I'm not saying that there won't be dilution. It would be foolish to do so since every time shares are sold there is dilution. What I am saying is that because of the 9.9% limitation, the investor is currently not required to purchase any more than approximately 23 million shares (assuming that CPOW chooses to sell that many) and because of other restrictions spelled out in the agreement, the size of each offering is limited as well. I don't see any reason to assume that CPOW will even come close to doubling their O/S based on the terms of this agreement. Since CPOW knows they are limited in the amount of shares the investor is required to purchase, it is in their best interest to dilute only when necessary and when current share price will get them the most bang for their buck.

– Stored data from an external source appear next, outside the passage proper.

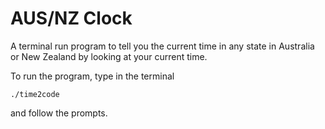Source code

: 
# AUS/NZ Clock
A terminal run program to tell you the current time in any state in Australia or
New Zealand by looking at your current time.

To run the program, type in the terminal
```
./time2code
```
and follow the prompts.
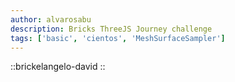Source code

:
```yaml
---
author: alvarosabu
description: Bricks ThreeJS Journey challenge
tags: ['basic', 'cientos', 'MeshSurfaceSampler']
---
```


::brickelangelo-david
::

Also, as I pointed out in antoher post, the terms governing the dilution price are extremely favorable to shareholders in my opinion.


The $30 million cap only spells out the maximum committment in dollar terms by the investor but doesn't indicate at what price those shares will be sold at. Given the time span of the agreement (30 - 36 months) a lot can happen to the share price of CPOW (I'm betting that it will be markedly higher than the .10 - .12 it' trading at now), thereby limiting the potential dilution even further. I think you're scenario of the O/S almost doubling is highly unlikely.

Also, you could argue that CPOW is currently overvalued, but another way to look at it is that the sales agreement they have is already being factored in to the share price (which makes sense since they leasing new production space to keep up with demand). If the agreement with the Chinese company comes to fruition, that should enhance CPOW's perceived value further.